Why is it so important to get a good night's sleep?
For our whole lives, we've heard how important a good night's sleep can be. Here are some reasons why, especially for college students:
- The brain cannot put information learned in an "all night study session" into long term memory. It may be there for an exam the next day (short term memory), but will have to be re-learned for the final exam. Good quality sleep actually aids in storing learned information into long term memories.
- Sleep debt (lack of adequate sleep for a few nights in a row) can lead to a decrease in daytime function, when all classes and learning take place
- Lack of sleep can weaken the immune system. With close quarter living on college campuses, one may be more susceptible to the "germs" that are in the college community.
- Lack of sleep can affect mental health leading to increased tension, depression, confusion, and lower life satisfaction. Mood changes are also common.
- Evidence proves that students who are sleep deprived perform significantly worse than students who get a good night's sleep on a regular basis.
How much sleep is enough?
Most of us need about 8 hours of sleep per night, consisting of both "deep sleep" and "dream sleep." The actual number of hours may vary from person to person, but if one has good quality sleep and feels alert and rested during the day, sleep has probably been adequate.
What can I do to make falling asleep easier?
- Relax your mind. Evening activities such as reading, watching TV, or even making a list of things you need to do (thus getting it off your mind!) can help slow things down making it easier to fall asleep.

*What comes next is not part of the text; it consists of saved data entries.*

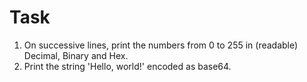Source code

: # Task

1. On successive lines, print the numbers from 0 to 255 in (readable) Decimal, Binary and Hex.
2. Print the string 'Hello, world!' encoded as base64.

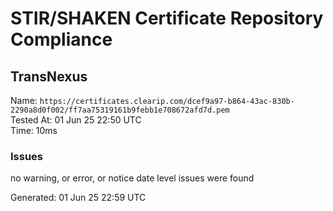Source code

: # STIR/SHAKEN Certificate Repository Compliance

## TransNexus

Name: `https://certificates.clearip.com/dcef9a97-b864-43ac-830b-2290a8d0f002/ff7aa75319161b9febb1e708672afd7d.pem`\
Tested At: 01 Jun 25 22:50 UTC\
Time: 10ms

### Issues

no warning, or error, or notice date level issues were found

Generated: 01 Jun 25 22:59 UTC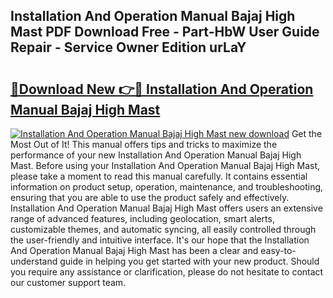 ## Installation And Operation Manual Bajaj High Mast PDF Download Free - Part-HbW User Guide Repair - Service Owner Edition urLaY

# <h2><a href="http://bc54399.oget.top/?id=Installation+And+Operation+Manual+Bajaj+High+Mast">🔗Download New 👉🔴 Installation And Operation Manual Bajaj High Mast</a></h2>

[![Installation And Operation Manual Bajaj High Mast new download](https://i.imgur.com/5g1atiW.png)](http://bc54399.oget.top/?id=Installation+And+Operation+Manual+Bajaj+High+Mast)
Get the Most Out of It! This manual offers tips and tricks to maximize the performance of your new Installation And Operation Manual Bajaj High Mast. Before using your Installation And Operation Manual Bajaj High Mast, please take a moment to read this manual carefully. It contains essential information on product setup, operation, maintenance, and troubleshooting, ensuring that you are able to use the product safely and effectively. Installation And Operation Manual Bajaj High Mast offers users an extensive range of advanced features, including geolocation, smart alerts, customizable themes, and automatic syncing, all easily controlled through the user-friendly and intuitive interface. It's our hope that the Installation And Operation Manual Bajaj High Mast has been a clear and easy-to-understand guide in helping you get started with your new product. Should you require any assistance or clarification, please do not hesitate to contact our customer support team.
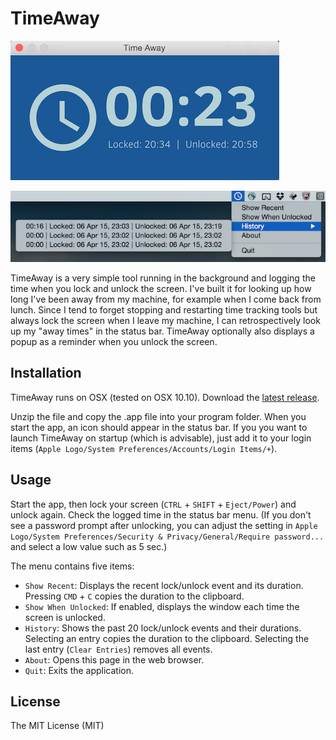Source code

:# TimeAway

![TimeAway](https://github.com/fe9lix/TimeAway/blob/gh-pages/images/timeaway-window.png?raw=true)

![TimeAway](https://github.com/fe9lix/TimeAway/blob/gh-pages/images/timeaway-menu.png?raw=true)

TimeAway is a very simple tool running in the background and logging the time when you lock and unlock the screen. 
I've built it for looking up how long I've been away from my machine, for example when I come back from lunch. 
Since I tend to forget stopping and restarting time tracking tools but always lock the screen when I leave my machine, I can retrospectively look up my "away times" in the status bar. 
TimeAway optionally also displays a popup as a reminder when you unlock the screen.

## Installation
TimeAway runs on OSX (tested on OSX 10.10). Download the [latest release](https://github.com/fe9lix/TimeAway/releases/latest).

Unzip the file and copy the .app file into your program folder. When you start the app, an icon should appear in the status bar.
If you you want to launch TimeAway on startup (which is advisable), just add it to your login items (`Apple Logo/System Preferences/Accounts/Login Items/+`).


## Usage
Start the app, then lock your screen (`CTRL` + `SHIFT` + `Eject/Power`) and unlock again. Check the logged time in the status bar menu.
(If you don't see a password prompt after unlocking, you can adjust the setting in `Apple Logo/System Preferences/Security & Privacy/General/Require password...` and select a low value such as 5 sec.)


The menu contains five items:
- `Show Recent`: Displays the recent lock/unlock event and its duration. Pressing `CMD` + `C` copies the duration to the clipboard.
- `Show When Unlocked`: If enabled, displays the window each time the screen is unlocked.
- `History`: Shows the past 20 lock/unlock events and their durations. Selecting an entry copies the duration to the clipboard. Selecting the last entry (`Clear Entries`) removes all events.
- `About`: Opens this page in the web browser.
- `Quit`: Exits the application.

## License
The MIT License (MIT)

- Avoid caffeine and nicotine (stimulants) and alcohol (leads to low quality sleep and frequent awakenings) in the evening
- Increase physical activity. Exercise (20-30 min per day) enhances sleep, but not right before bedtime as it can make one more alert.

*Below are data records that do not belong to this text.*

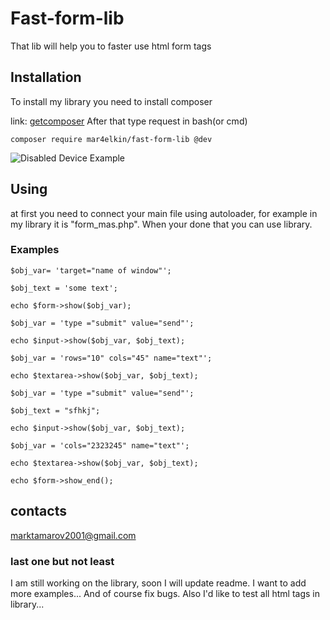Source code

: # Fast-form-lib

That lib will help you to faster use html form tags

## Installation

To install my library you need to install composer

link: [getcomposer](https://getcomposer.org/) After that type request in bash(or cmd)

    composer require mar4elkin/fast-form-lib @dev

![Disabled Device Example](https://image.ibb.co/jzTJfo/composer.png)   

## Using
at first you need to connect your main file using autoloader, for example in my library it is "form_mas.php".
When your done that you can use library.

### Examples


    $obj_var= 'target="name of window"';

    $obj_text = 'some text';

    echo $form->show($obj_var);

    $obj_var = 'type ="submit" value="send"';

    echo $input->show($obj_var, $obj_text);

    $obj_var = 'rows="10" cols="45" name="text"';

    echo $textarea->show($obj_var, $obj_text);

    $obj_var = 'type ="submit" value="send"';

    $obj_text = "sfhkj";

    echo $input->show($obj_var, $obj_text);

    $obj_var = 'cols="2323245" name="text"';

    echo $textarea->show($obj_var, $obj_text);

    echo $form->show_end();

## contacts
marktamarov2001@gmail.com

### last one but not least
I am still working on the library, soon I will update readme. I want to add more examples...
And of course fix bugs. Also I'd like to test all html tags in library...

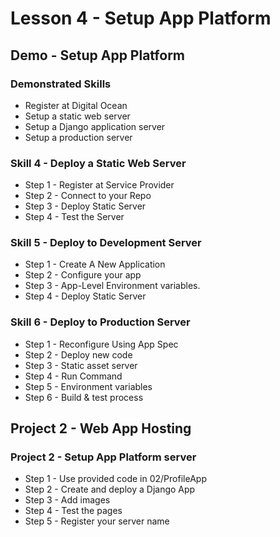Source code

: # Lesson 4 - Setup App Platform

## Demo - Setup App Platform 

### Demonstrated Skills
* Register at Digital Ocean
* Setup a static web server
* Setup a Django application server
* Setup a production server


### Skill 4 - Deploy a Static Web Server
* Step 1 - Register at Service Provider
* Step 2 - Connect to your Repo
* Step 3 - Deploy Static Server
* Step 4 - Test the Server


### Skill 5 - Deploy to Development Server
* Step 1 - Create A New Application
* Step 2 - Configure your app
* Step 3 - App-Level Environment variables.
* Step 4 - Deploy Static Server


### Skill 6 - Deploy to Production Server
* Step 1 - Reconfigure Using App Spec
* Step 2 - Deploy new code
* Step 3 - Static asset server
* Step 4 - Run Command
* Step 5 - Environment variables
* Step 6 - Build & test process


## Project 2 - Web App Hosting

### Project 2 - Setup App Platform server
* Step 1 - Use provided code in 02/ProfileApp
* Step 2 - Create and deploy a Django App
* Step 3 - Add images
* Step 4 - Test the pages
* Step 5 - Register your server name
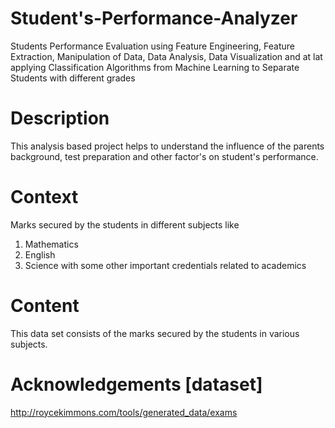 # Student's-Performance-Analyzer
Students Performance Evaluation using Feature Engineering, Feature Extraction, Manipulation of Data, Data Analysis, Data Visualization and at lat applying Classification Algorithms from Machine Learning to Separate Students with different grades

# Description
This analysis based project helps to understand the influence of the parents background, test preparation and other factor's on student's performance.

# Context
Marks secured by the students in different subjects like
1. Mathematics
2. English
3. Science
with some other important credentials related to academics

# Content
This data set consists of the marks secured by the students in various subjects.

# Acknowledgements [dataset]
http://roycekimmons.com/tools/generated_data/exams
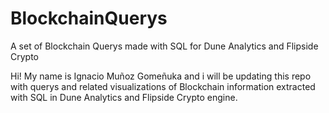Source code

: # BlockchainQuerys
A set of Blockchain Querys made with SQL for Dune Analytics and Flipside Crypto

Hi! My name is Ignacio Muñoz Gomeñuka and i will be updating this repo with querys and related visualizations of Blockchain information extracted with
SQL in Dune Analytics and Flipside Crypto engine.

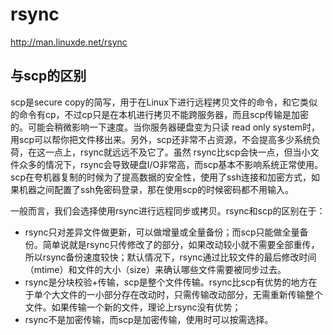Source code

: # rsync

http://man.linuxde.net/rsync


## 与scp的区别

scp是secure copy的简写，用于在Linux下进行远程拷贝文件的命令，和它类似的命令有cp，不过cp只是在本机进行拷贝不能跨服务器，而且scp传输是加密的。可能会稍微影响一下速度。当你服务器硬盘变为只读 read only system时，用scp可以帮你把文件移出来。另外，scp还非常不占资源，不会提高多少系统负荷，在这一点上，rsync就远远不及它了。虽然 rsync比scp会快一点，但当小文件众多的情况下，rsync会导致硬盘I/O非常高，而scp基本不影响系统正常使用。scp在夸机器复制的时候为了提高数据的安全性，使用了ssh连接和加密方式，如果机器之间配置了ssh免密码登录，那在使用scp的时候密码都不用输入。

一般而言，我们会选择使用rsync进行远程同步或拷贝。rsync和scp的区别在于：

- rsync只对差异文件做更新，可以做增量或全量备份；而scp只能做全量备份。简单说就是rsync只传修改了的部分，如果改动较小就不需要全部重传，所以rsync备份速度较快；默认情况下，rsync通过比较文件的最后修改时间（mtime）和文件的大小（size）来确认哪些文件需要被同步过去。
- rsync是分块校验+传输，scp是整个文件传输。rsync比scp有优势的地方在于单个大文件的一小部分存在改动时，只需传输改动部分，无需重新传输整个文件。如果传输一个新的文件，理论上rsync没有优势；
- rsync不是加密传输，而scp是加密传输，使用时可以按需选择。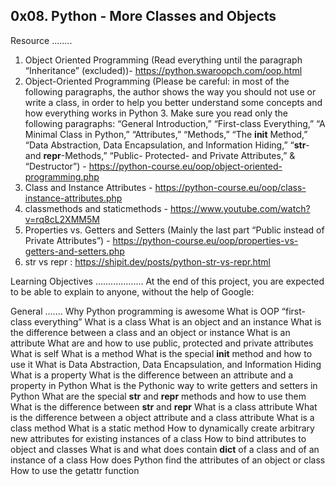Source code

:0x08. Python - More Classes and Objects
--------------------------------------

Resource
........
1. Object Oriented Programming (Read everything until the paragraph “Inheritance” (excluded))- https://python.swaroopch.com/oop.html
2. Object-Oriented Programming (Please be careful: in most of the following paragraphs, the author shows the way you should not use or write a class, in order to help you better understand some concepts and how everything works in Python 3. Make sure you read only the following paragraphs: “General Introduction,” “First-class Everything,” “A Minimal Class in Python,” “Attributes,” “Methods,” “The __init__ Method,” “Data Abstraction, Data Encapsulation, and Information Hiding,” “__str__- and __repr__-Methods,” “Public- Protected- and Private Attributes,” & “Destructor”) - https://python-course.eu/oop/object-oriented-programming.php
3. Class and Instance Attributes - https://python-course.eu/oop/class-instance-attributes.php
4. classmethods and staticmethods - https://www.youtube.com/watch?v=rq8cL2XMM5M
5. Properties vs. Getters and Setters (Mainly the last part “Public instead of Private Attributes”) - https://python-course.eu/oop/properties-vs-getters-and-setters.php
6. str vs repr : https://shipit.dev/posts/python-str-vs-repr.html


Learning Objectives
...................
At the end of this project, you are expected to be able to explain to anyone, without the help of Google:

General
.......
Why Python programming is awesome
What is OOP
“first-class everything”
What is a class
What is an object and an instance
What is the difference between a class and an object or instance
What is an attribute
What are and how to use public, protected and private attributes
What is self
What is a method
What is the special __init__ method and how to use it
What is Data Abstraction, Data Encapsulation, and Information Hiding
What is a property
What is the difference between an attribute and a property in Python
What is the Pythonic way to write getters and setters in Python
What are the special __str__ and __repr__ methods and how to use them
What is the difference between __str__ and __repr__
What is a class attribute
What is the difference between a object attribute and a class attribute
What is a class method
What is a static method
How to dynamically create arbitrary new attributes for existing instances of a class
How to bind attributes to object and classes
What is and what does contain __dict__ of a class and of an instance of a class
How does Python find the attributes of an object or class
How to use the getattr function
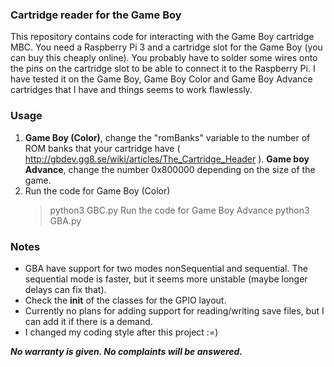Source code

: ### Cartridge reader for the Game Boy
This repository contains code for interacting with the Game Boy cartridge MBC. You need a Raspberry Pi 3 and a cartridge slot for the Game Boy (you can buy this cheaply online). You probably have to solder some wires onto the pins on the cartridge slot to be able to connect it to the Raspberry Pi. I have tested it on the Game Boy, Game Boy Color and Game Boy Advance cartridges that I have and things seems to work flawlessly.

### Usage
1. 	**Game Boy (Color)**, change the "romBanks" variable to the number of ROM banks that your cartridge have ( http://gbdev.gg8.se/wiki/articles/The_Cartridge_Header ). 
	**Game boy Advance**, change the number 0x800000 depending on the size of the game.
2. Run the code for Game Boy (Color)
    > python3 GBC.py
   Run the code for Game Boy Advance
    > python3 GBA.py

### Notes
* GBA have support for two modes nonSequential and sequential. The sequential mode is faster, but it seems more unstable (maybe longer delays can fix that).
* Check the __init__ of the classes for the GPIO layout.
* Currently no plans for adding support for reading/writing save files, but I can add it if there is a demand.
* I changed my coding style after this project :=)

***No warranty is given. No complaints will be answered.***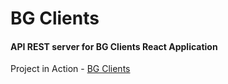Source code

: # BG Clients

#### API REST server for BG Clients React Application

Project in Action - [BG Clients](https://bg-clients.vercel.app)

- Limit any daytime naps to less than 30 minutes (set an alarm!) as they can make you drowsy and interfere with a good quality sleep at night
- Create a regular sleep routine. Going to bed at the same time every day can enhance good quality sleep and increase daytime alertness.
What about medication?
There are prescription and over the counter sleep aids available, but there are concerns on becoming dependent on those (increased drowsiness, confusion, limited effectiveness). There are also some natural choices one can consider as well:
Tryptophan, an essential amino acid that is known to have a calming influence, is found in protein-rich foods and dairy products. Honey (or other carbohydrates) and vitamin B (especially B6) help the body absorb tryptophan.
Calcium is also a natural calming agent and is plentiful in dairy products.
Another calming option is herbal tea, especially chamomile, lemon verbena, lemon balm, passion flower, peppermint, and red clover. Some herbal supplements have been suggested to help with sleep, but have not undergone studies to evaluate their true effectiveness or safety.
Finally, melatonin is a natural hormone your body produces at night. Melatonin supplements have been found to improve sleep in a certain percentage of cases.
Consultation with a health care provider is recommended, and any supplements one chooses to take, over the counter or natural, should be disclosed to a provider to ensure interactions with other medications is not an issue.